**Collected data**
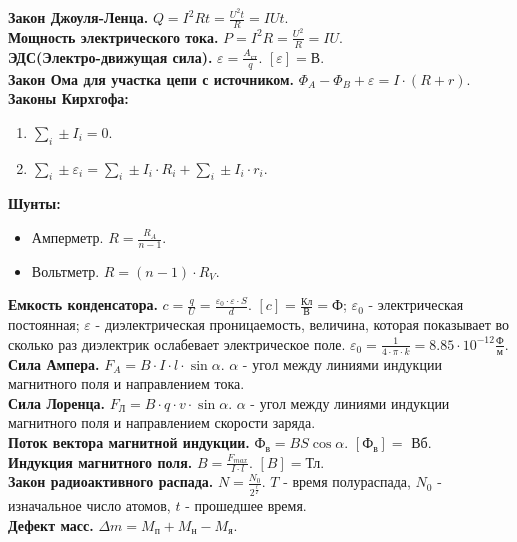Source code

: \documentclass[12pt]{article}
\begin{document}
	\textbf{Закон Джоуля-Ленца.} $Q = I^2Rt = \frac{U^2t}{R} = IUt$. \\
	\textbf{Мощность электрического тока.} $P = I^2R = \frac{U^2}{R} = IU$. \\
	\textbf{ЭДС(Электро-движущая сила).} $\varepsilon = \frac{A_{\text{ст}}}{q}$. $[\varepsilon] = \text{В}$. \\
	\textbf{Закон Ома для участка цепи с источником.} $\Phi_{A} - \Phi_{B} + \varepsilon = I \cdot (R + r)$. \\
	\textbf{Законы Кирхгофа:}
	\begin{enumerate}
		\item $\sum \limits_{i} \pm I_{i} = 0$.
		\item $\sum \limits_{i} \pm \varepsilon_{i} = \sum \limits_{i} \pm I_{i} \cdot R_{i} + \sum \limits_{i} \pm I_{i} \cdot r_{i}$.
	\end{enumerate}
	\textbf{Шунты:}
	\begin{itemize}
		\item Амперметр. $R = \frac{R_{A}}{n - 1}$.
		\item Вольтметр. $R = (n - 1) \cdot R_{V}$.
	\end{itemize}
	\textbf{Емкость конденсатора.} $c = \frac{q}{U} = \frac{\varepsilon_{0} \cdot \varepsilon \cdot S}{d}$. $[c] = \frac{\text{Кл}}{\text{В}} = \text{Ф}$; $\varepsilon_{0}$ - электрическая постоянная; $\varepsilon$ - диэлектрическая проницаемость, величина, которая показывает во сколько раз диэлектрик ослабевает электрическое поле. $\varepsilon_{0} = \frac{1}{4 \cdot \pi \cdot k} = 8.85 \cdot 10^{-12} \frac{\text{Ф}}{\text{м}}$. \\
	\textbf{Сила Ампера.} $F_{A} = B \cdot I \cdot l \cdot \sin\alpha$. $\alpha$ - угол между линиями индукции магнитного поля и направлением тока. \\
	\textbf{Сила Лоренца.} $F_{\text{Л}} = B \cdot q \cdot v \cdot \sin\alpha$. $\alpha$ - угол между линиями индукции магнитного поля и направлением скорости заряда. \\
	\textbf{Поток вектора магнитной индукции.} $\text{Ф}_{\text{в}} = BS \cos\alpha$. $[\text{Ф}_{\text{в}}] =$ Вб. \\
	\textbf{Индукция магнитного поля.} $B = \frac{F_{max}}{I \cdot l}$. $[B] = \text{Тл}$. \\
	\textbf{Закон радиоактивного распада.} $N = \frac{N_{0}}{2^{\frac{t}{T}}}$. $T$ - время полураспада, $N_{0}$ - изначальное число атомов, $t$ - прошедшее время. \\
	\textbf{Дефект масс.} $\varDelta m = M_{\text{п}} + M_{\text{н}} - M_{\text{я}}$. \\
\end{document}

**Exercise requirements**
Could you filter the entries above for lines holding the string "cdot" and copy them?

**Result**
	\textbf{Закон Ома для участка цепи с источником.} $\Phi_{A} - \Phi_{B} + \varepsilon = I \cdot (R + r)$. \\
		\item $\sum \limits_{i} \pm \varepsilon_{i} = \sum \limits_{i} \pm I_{i} \cdot R_{i} + \sum \limits_{i} \pm I_{i} \cdot r_{i}$.
		\item Вольтметр. $R = (n - 1) \cdot R_{V}$.
	\textbf{Емкость конденсатора.} $c = \frac{q}{U} = \frac{\varepsilon_{0} \cdot \varepsilon \cdot S}{d}$. $[c] = \frac{\text{Кл}}{\text{В}} = \text{Ф}$; $\varepsilon_{0}$ - электрическая постоянная; $\varepsilon$ - диэлектрическая проницаемость, величина, которая показывает во сколько раз диэлектрик ослабевает электрическое поле. $\varepsilon_{0} = \frac{1}{4 \cdot \pi \cdot k} = 8.85 \cdot 10^{-12} \frac{\text{Ф}}{\text{м}}$. \\
	\textbf{Сила Ампера.} $F_{A} = B \cdot I \cdot l \cdot \sin\alpha$. $\alpha$ - угол между линиями индукции магнитного поля и направлением тока. \\
	\textbf{Сила Лоренца.} $F_{\text{Л}} = B \cdot q \cdot v \cdot \sin\alpha$. $\alpha$ - угол между линиями индукции магнитного поля и направлением скорости заряда. \\
	\textbf{Индукция магнитного поля.} $B = \frac{F_{max}}{I \cdot l}$. $[B] = \text{Тл}$. \\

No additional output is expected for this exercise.